The GTA's Housing Market Is Slowing Down & Here's What That Means

The coming months could also be interesting for prospective homebuyers.

An aerial view of Toronto.
Toronto Associate Editor

An aerial view of Toronto.

A new housing market report for the GTA is showing signs that things might actually be cooling off in the region (though it's not all good news).

According to the Building Industry and Land Development Association, things are "slowing down" for GTA's real estate, and if you're wondering what exactly that means, they are pointing to the number of new home sales in the region.

Per Altus Group, which is BILD's source for new home market intelligence, there were 3,645 units sold this past April, which is actually down by 29% from the same time last year.
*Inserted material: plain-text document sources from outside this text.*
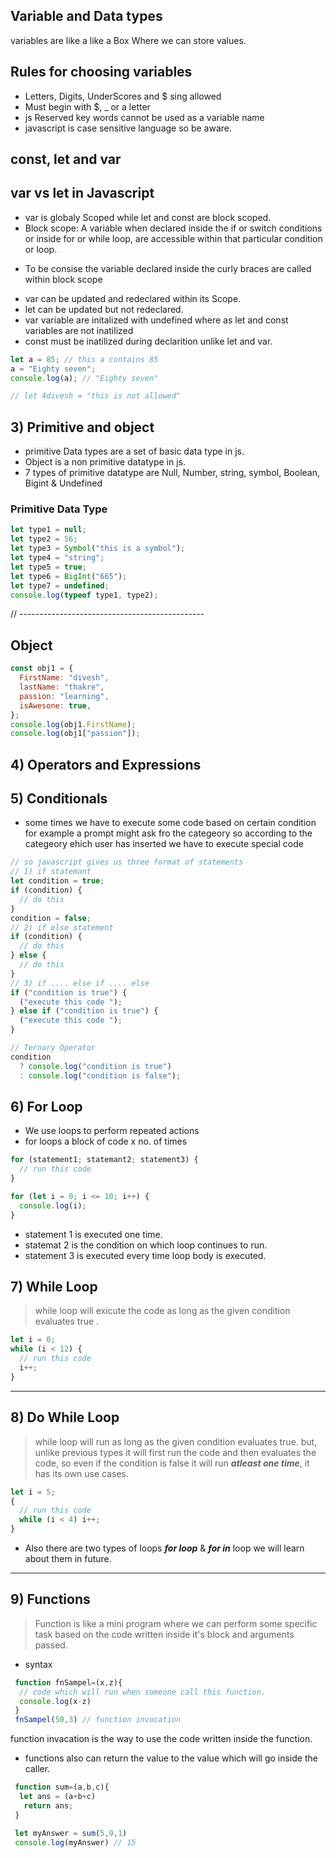 ## Variable and Data types

variables are like a like a Box Where we can store values.

## Rules for choosing variables

- Letters, Digits, UnderScores and $ sing allowed
- Must begin with $, \_ or a letter
- js Reserved key words cannot be used as a variable name
- javascript is case sensitive language so be aware.

## const, let and var

## var vs let in Javascript

- var is globaly Scoped while let and const are block scoped.
- Block scope: A variable when declared inside the if or switch conditions or inside for or while loop, are accessible within that particular condition or loop.

* To be consise the variable declared inside the curly braces are called within block scope

- var can be updated and redeclared within its Scope.
- let can be updated but not redeclared.
- var variable are initalized with undefined where as let and const variables are not inatilized
- const must be inatilized during declarition unlike let and var.

```javascript
let a = 85; // this a contains 85
a = "Eighty seven";
console.log(a); // "Eighty seven"

// let 4divesh = "this is not allowed"
```

## 3) Primitive and object

- primitive Data types are a set of basic data type in js.
- Object is a non primitive datatype in js.
- 7 types of primitive datatype are Null, Number, string, symbol, Boolean, Bigint & Undefined

### Primitive Data Type

```javascript
let type1 = null;
let type2 = 56;
let type3 = Symbol("this is a symbol");
let type4 = "string";
let type5 = true;
let type6 = BigInt("665");
let type7 = undefined;
console.log(typeof type1, type2);
```

// ----------------------------------------------

## Object

```javascript
const obj1 = {
  FirstName: "divesh",
  lastName: "thakre",
  passion: "learning",
  isAwesone: true,
};
console.log(obj1.FirstName);
console.log(obj1["passion"]);
```

## 4) Operators and Expressions

## 5) Conditionals

- some times we have to execute some code based on certain condition for example a prompt might ask fro the categeory so according to the categeory ehich user has inserted we have to execute special code

```javascript
// so javascript gives us three format of statements
// 1) if statemant
let condition = true;
if (condition) {
  // do this
}
condition = false;
// 2) if else statement
if (condition) {
  // do this
} else {
  // do this
}
// 3) if .... else if .... else
if ("condition is true") {
  ("execute this code ");
} else if ("condition is true") {
  ("execute this code ");
}

// Ternary Operator
condition
  ? console.log("condition is true")
  : console.log("condition is false");
```

## 6) For Loop

- We use loops to perform repeated actions
- for loops a block of code x no. of times

```javascript
for (statement1; statemant2; statement3) {
  // run this code
}

for (let i = 0; i <= 10; i++) {
  console.log(i);
}
```

- statement 1 is executed one time.
- statemat 2 is the condition on which loop continues to run.
- statement 3 is executed every time loop body is executed.

## 7) While Loop

> while loop will exicute the code as long as the given condition evaluates true .

```javascript
let i = 0;
while (i < 12) {
  // run this code
  i++;
}
```

---

## 8) Do While Loop

> while loop will run as long as the given condition evaluates true. but, unlike previous types it will first run the code and then evaluates the code, so even if the condition is false it will run **_atleast one time_**, it has its own use cases.

```javascript
let i = 5;
{
  // run this code
  while (i < 4) i++;
}
```

- Also there are two types of loops **_for loop_** & **_for in_** loop we will learn about them in future.

---

## 9) Functions

> Function is like a mini program where we can perform some specific task based on the code written inside it's block and arguments passed.

- syntax

```javascript
 function fnSampel=(x,z){
  // code which will run when someone call this function.
  console.log(x-z)
 }
 fnSampel(50,3) // function invocation
```

function invacation is the way to use the code written inside the function.

- functions also can return the value to the value which will go inside the caller.

```javascript
 function sum=(a,b,c){
  let ans = (a+b+c)
   return ans;
 }

 let myAnswer = sum(5,9,1)
 console.log(myAnswer) // 15

```
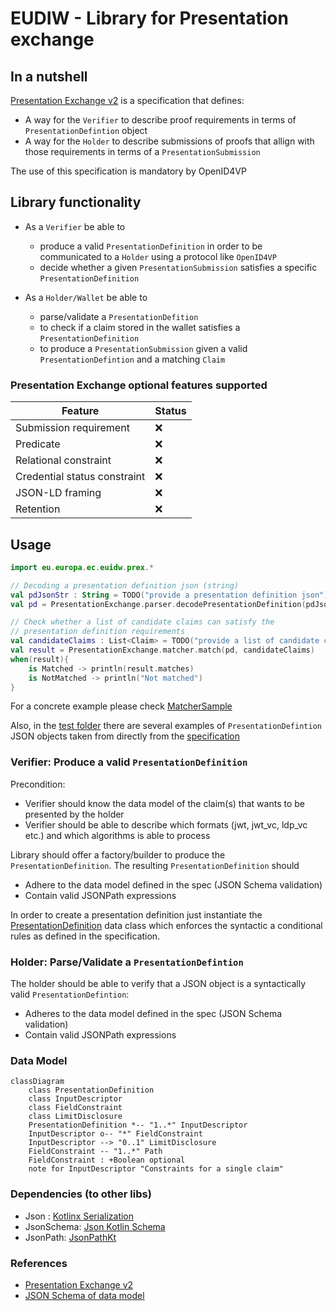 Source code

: # EUDIW - Library for Presentation exchange

## In a nutshell

[Presentation Exchange v2](https://identity.foundation/presentation-exchange/spec/v2.0.0/) is a specification that defines:

* A way for the `Verifier` to describe proof requirements in terms of `PresentationDefintion` object
* A way for the `Holder` to describe submissions of proofs that allign with those requirements in terms of a `PresentationSubmission`

The use of this specification is mandatory by OpenID4VP

## Library functionality

* As a `Verifier` be able to
  * produce a valid `PresentationDefinition` in order to be communicated to a `Holder` using a protocol like `OpenID4VP`
  * decide whether  a given `PresentationSubmission` satisfies a specific `PresentationDefinition`

* As a `Holder/Wallet` be able to
  * parse/validate a `PresentationDefition`
  * to check if a claim stored in the wallet satisfies a `PresentationDefinition`
  * to produce a `PresentationSubmission` given a valid `PresentationDefintion` and a matching `Claim`

### Presentation Exchange optional features supported

| Feature                      | Status |
|------------------------------|--------|
| Submission requirement       | ❌      |
| Predicate                    | ❌      |
| Relational constraint        | ❌      |
| Credential status constraint | ❌      |
| JSON-LD framing              | ❌      |
| Retention                    | ❌      |

## Usage

```kotlin
import eu.europa.ec.euidw.prex.*

// Decoding a presentation definition json (string)
val pdJsonStr : String = TODO("provide a presentation definition json")
val pd = PresentationExchange.parser.decodePresentationDefinition(pdJsonStr).getOrThrow()

// Check whether a list of candidate claims can satisfy the 
// presentation definition requirements
val candidateClaims : List<Claim> = TODO("provide a list of candidate claims")
val result = PresentationExchange.matcher.match(pd, candidateClaims)
when(result){
    is Matched -> println(result.matches)
    is NotMatched -> println("Not matched")
}
```

For a concrete example please check [MatcherSample](src/test/kotlin/eu/europa/ec/euidw/prex/MatcherSample.kt)

Also, in the [test folder](src/test/resources/v2.0.0/presentation-definition) there are several
examples of `PresentationDefintion` JSON objects taken from directly from the
[specification](https://github.com/decentralized-identity/presentation-exchange/tree/main/test/v2.0.0/presentation-definition)

### Verifier: Produce a valid `PresentationDefinition`

Precondition:

* Verifier should know the data model of the claim(s)  that wants to be presented by the holder
* Verifier should be able to describe which formats (jwt, jwt_vc, ldp_vc etc.) and which algorithms is able to process

Library should offer a factory/builder to produce the `PresentationDefinition`.
The resulting `PresentationDefinition` should

* Adhere to the data model defined in the spec (JSON Schema validation)
* Contain valid JSONPath expressions

In order to create a presentation definition just instantiate the
[PresentationDefinition](src/main/kotlin/eu/europa/ec/euidw/prex/types.kt) data class
which enforces the syntactic a conditional rules as defined in the specification.

### Holder: Parse/Validate a `PresentationDefintion`

The holder should be able to verify that a JSON object is a syntactically valid `PresentationDefintion`:

* Adheres to the data model defined in the spec (JSON Schema validation)
* Contain valid JSONPath expressions

### Data Model

```mermaid
classDiagram
    class PresentationDefinition
    class InputDescriptor
    class FieldConstraint
    class LimitDisclosure
    PresentationDefinition *-- "1..*" InputDescriptor
    InputDescriptor o-- "*" FieldConstraint
    InputDescriptor --> "0..1" LimitDisclosure
    FieldConstraint -- "1..*" Path
    FieldConstraint : +Boolean optional
    note for InputDescriptor "Constraints for a single claim"
```

### Dependencies (to other libs)

* Json : [Kotlinx Serialization](https://github.com/Kotlin/kotlinx.serialization)
* JsonSchema: [Json Kotlin Schema](https://github.com/pwall567/json-kotlin-schema)
* JsonPath: [JsonPathKt](https://github.com/codeniko/JsonPathKt)

### References

* [Presentation Exchange v2](https://identity.foundation/presentation-exchange/spec/v2.0.0/)
* [JSON Schema of data model](https://github.com/decentralized-identity/presentation-exchange/tree/main/schemas/v2.0.0)

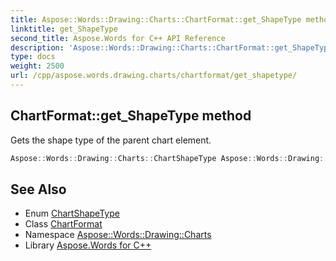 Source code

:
 ```yaml
---
title: Aspose::Words::Drawing::Charts::ChartFormat::get_ShapeType method
linktitle: get_ShapeType
second_title: Aspose.Words for C++ API Reference
description: 'Aspose::Words::Drawing::Charts::ChartFormat::get_ShapeType method. Gets the shape type of the parent chart element in C++.'
type: docs
weight: 2500
url: /cpp/aspose.words.drawing.charts/chartformat/get_shapetype/
---
```

## ChartFormat::get_ShapeType method


Gets the shape type of the parent chart element.

```cpp
Aspose::Words::Drawing::Charts::ChartShapeType Aspose::Words::Drawing::Charts::ChartFormat::get_ShapeType()
```

## See Also

* Enum [ChartShapeType](../../chartshapetype/)
* Class [ChartFormat](../)
* Namespace [Aspose::Words::Drawing::Charts](../../)
* Library [Aspose.Words for C++](../../../)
Compared to the 10-year average, the sale of new single-family homes was 54% below, while new condos were actually 40% above.

"It was the 4th highest number of condominium apartment sales for April since Altus Group started tracking in 2000," the report reads.

But, the number of condo sales was down compared to last April.

"New condominium apartment sales are down from last year, but would have been viewed as robust in the pre-COVID world," Research Manager at Altus Analytics, Edward Jegg, said in the report.

"The headwinds of rising interest rates and soaring inflation are starting to act as a drag after an exceptional 16 months. Meanwhile, single-family sales continue to languish as affordability issues persist."

So, how much are houses going for on the market?

According to the report, the benchmark price for new single-family homes in the GTA was $1,787,186, while the benchmark price for new condos was $1,189,134 this past April. Ouch.

And, the housing market could get worse.

"The unpredictability in construction costs, the supply chain disruptions and the strikes our industry is currently experiencing are expected to impact housing supply in the GTA in the coming months," President and CEO of BILD, Dave Wilkes, said.

"Combined with the factors affecting the larger economy, we are likely to see some volatility in the housing market in the months ahead."

So, if you're looking to buy a home in Ontario, you might just want to consider settling down outside the 6ix where you can still find houses for $200,000 (that is, depending on where you look).

This article's cover image was used for illustrative purposes only.